China to Launch First Astronaut In One Week
Update: A day after the People’s Daily story about a one-orbit mission for Shenzhou V, another state-owned newspaper, China Daily, said that the mission will last for 14 orbits.
According to a report in the state-run newspaper “People’s Daily”, China will launch a lone astronaut or “yuhangyuan” on a one-orbit trip around Earth on 15 October 2003.
The Shenzhou V mission is expected to last 90 minutes – a repeat of a feat first accomplished by Yuri Gagarin in 1961. Only two other nations on Earth have developed and implemented a human spaceflight capability.
To date, China has flown 4 unmanned versions of its Shenzhou spacecraft. Each mission built upon the previous one, and led up to the flight of a fully operational spacecraft – minus only a human – late last year.

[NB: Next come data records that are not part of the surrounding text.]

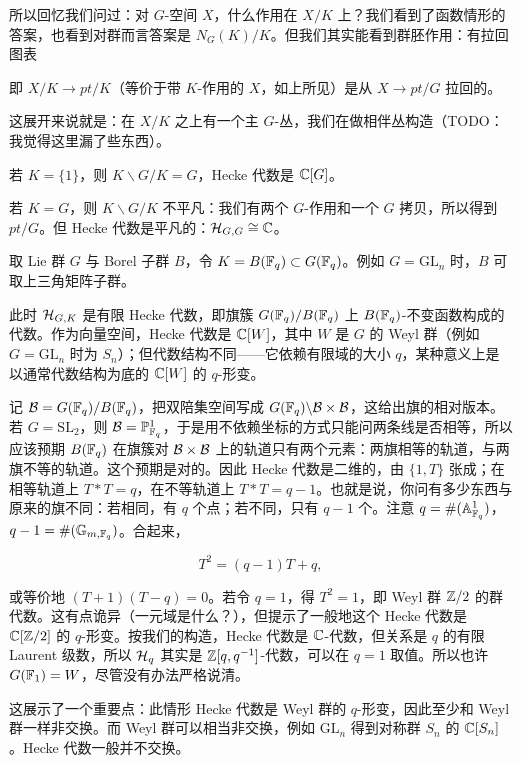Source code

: 所以回忆我们问过：对 $G$-空间 $X$，什么作用在 $X/K$ 上？我们看到了函数情形的答案，也看到对群而言答案是 $N_G(K)/K$。但我们其实能看到群胚作用：有拉回图表


即 $X/K\to pt/K$（等价于带 $K$-作用的 $X$，如上所见）是从 $X\to pt/G$ 拉回的。


这展开来说就是：在 $X/K$ 之上有一个主 $G$-丛，我们在做相伴丛构造（TODO：我觉得这里漏了些东西）。

\begin{example}
若 $K=\{1\}$，则 $K\backslash G/K=G$，Hecke 代数是 $\mathbb{C}[G]$。
\end{example}


\begin{example}
若 $K=G$，则 $K\backslash G/K$ 不平凡：我们有两个 $G$-作用和一个 $G$ 拷贝，所以得到 $pt/G$。但 Hecke 代数是平凡的：$\mathcal{H}_{G,G}\cong\mathbb{C}$。
\end{example}

\begin{example}
取 Lie 群 $G$ 与 Borel 子群 $B$，令 $K=B(\mathbb{F}_q)\subset G(\mathbb{F}_q)$。例如 $G=\mathrm{GL}_n$ 时，$B$ 可取上三角矩阵子群。

此时 $\mathcal{H}_{G,K}$ 是有限 Hecke 代数，即旗簇 $G(\mathbb{F}_q)/B(\mathbb{F}_q)$ 上 $B(\mathbb{F}_q)$-不变函数构成的代数。作为向量空间，Hecke 代数是 $\mathbb{C}[W]$，其中 $W$ 是 $G$ 的 Weyl 群（例如 $G=\mathrm{GL}_n$ 时为 $S_n$）；但代数结构不同——它依赖有限域的大小 $q$，某种意义上是以通常代数结构为底的 $\mathbb{C}[W]$ 的 $q$-形变。

记 $\mathcal{B}=G(\mathbb{F}_q)/B(\mathbb{F}_q)$，把双陪集空间写成 $G(\mathbb{F}_q)\backslash \mathcal{B}\times\mathcal{B}$，这给出旗的相对版本。若 $G=\mathrm{SL}_2$，则 $\mathcal{B}=\mathbb{P}^1_{\mathbb{F}_q}$，于是用不依赖坐标的方式只能问两条线是否相等，所以应该预期 $B(\mathbb{F}_q)$ 在旗簇对 $\mathcal{B}\times\mathcal{B}$ 上的轨道只有两个元素：两旗相等的轨道，与两旗不等的轨道。这个预期是对的。因此 Hecke 代数是二维的，由 $\{1,T\}$ 张成；在相等轨道上 $T*T=q$，在不等轨道上 $T*T=q-1$。也就是说，你问有多少东西与原来的旗不同：若相同，有 $q$ 个点；若不同，只有 $q-1$ 个。注意 $q=\#(\mathbb{A}^1_{\mathbb{F}_q})$，$q-1=\#(\mathbb{G}_{m,\mathbb{F}_q})$。合起来，

\[T^2=(q-1)T+q,\]

或等价地 $(T+1)(T-q)=0$。若令 $q=1$，得 $T^2=1$，即 Weyl 群 $\mathbb{Z}/2$ 的群代数。这有点诡异（一元域是什么？），但提示了一般地这个 Hecke 代数是 $\mathbb{C}[\mathbb{Z}/2]$ 的 $q$-形变。按我们的构造，Hecke 代数是 $\mathbb{C}$-代数，但关系是 $q$ 的有限 Laurent 级数，所以 $\mathcal{H}_q$ 其实是 $\mathbb{Z}[q,q^{-1}]$-代数，可以在 $q=1$ 取值。所以也许 $G(\mathbb{F}_1)=W$，尽管没有办法严格说清。

这展示了一个重要点：此情形 Hecke 代数是 Weyl 群的 $q$-形变，因此至少和 Weyl 群一样非交换。而 Weyl 群可以相当非交换，例如 $\mathrm{GL}_n$ 得到对称群 $S_n$ 的 $\mathbb{C}[S_n]$。Hecke 代数一般并不交换。
\end{example}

According to People’s Daily: “The flight would take place a day after the closing of the Chinese Communist Party Central Committee’s 3rd plenum, a major political meeting. That schedule – coupled with the National Day holiday last week – illustrates China’s long-held desire to hold up its space program as a patriotic endeavor, the Associated Press said in a reported filed from Beijing.”
The launch is expected ot be covered on Chinese television. It is uncertain whether the launch will be carried live.